- Instructions to follow -
Copy the entries exactly. Their pictures do not belong in the copy.

[Rendered images with source text]
++++++++

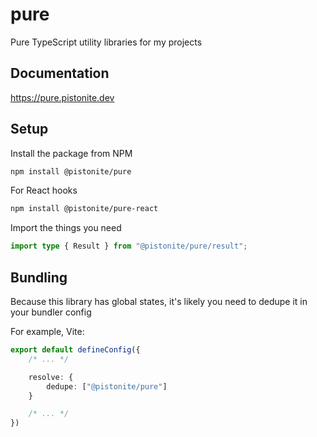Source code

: # pure

Pure TypeScript utility libraries for my projects

## Documentation

https://pure.pistonite.dev

## Setup

Install the package from NPM

```bash
npm install @pistonite/pure
```

For React hooks

```bash
npm install @pistonite/pure-react
```

Import the things you need

```typescript
import type { Result } from "@pistonite/pure/result";
```

## Bundling
Because this library has global states, it's likely you need to dedupe it
in your bundler config

For example, Vite:

```typescript
export default defineConfig({
    /* ... */

    resolve: {
        dedupe: ["@pistonite/pure"]
    }

    /* ... */
})
```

++++++++

- Exercise answer -
Source code

: # pure

Pure TypeScript utility libraries for my projects

## Documentation

https://pure.pistonite.dev

## Setup

Install the package from NPM

```bash
npm install @pistonite/pure
```

For React hooks

```bash
npm install @pistonite/pure-react
```

Import the things you need

```typescript
import type { Result } from "@pistonite/pure/result";
```

## Bundling
Because this library has global states, it's likely you need to dedupe it
in your bundler config

For example, Vite:

```typescript
export default defineConfig({
    /* ... */

    resolve: {
        dedupe: ["@pistonite/pure"]
    }

    /* ... */
})
```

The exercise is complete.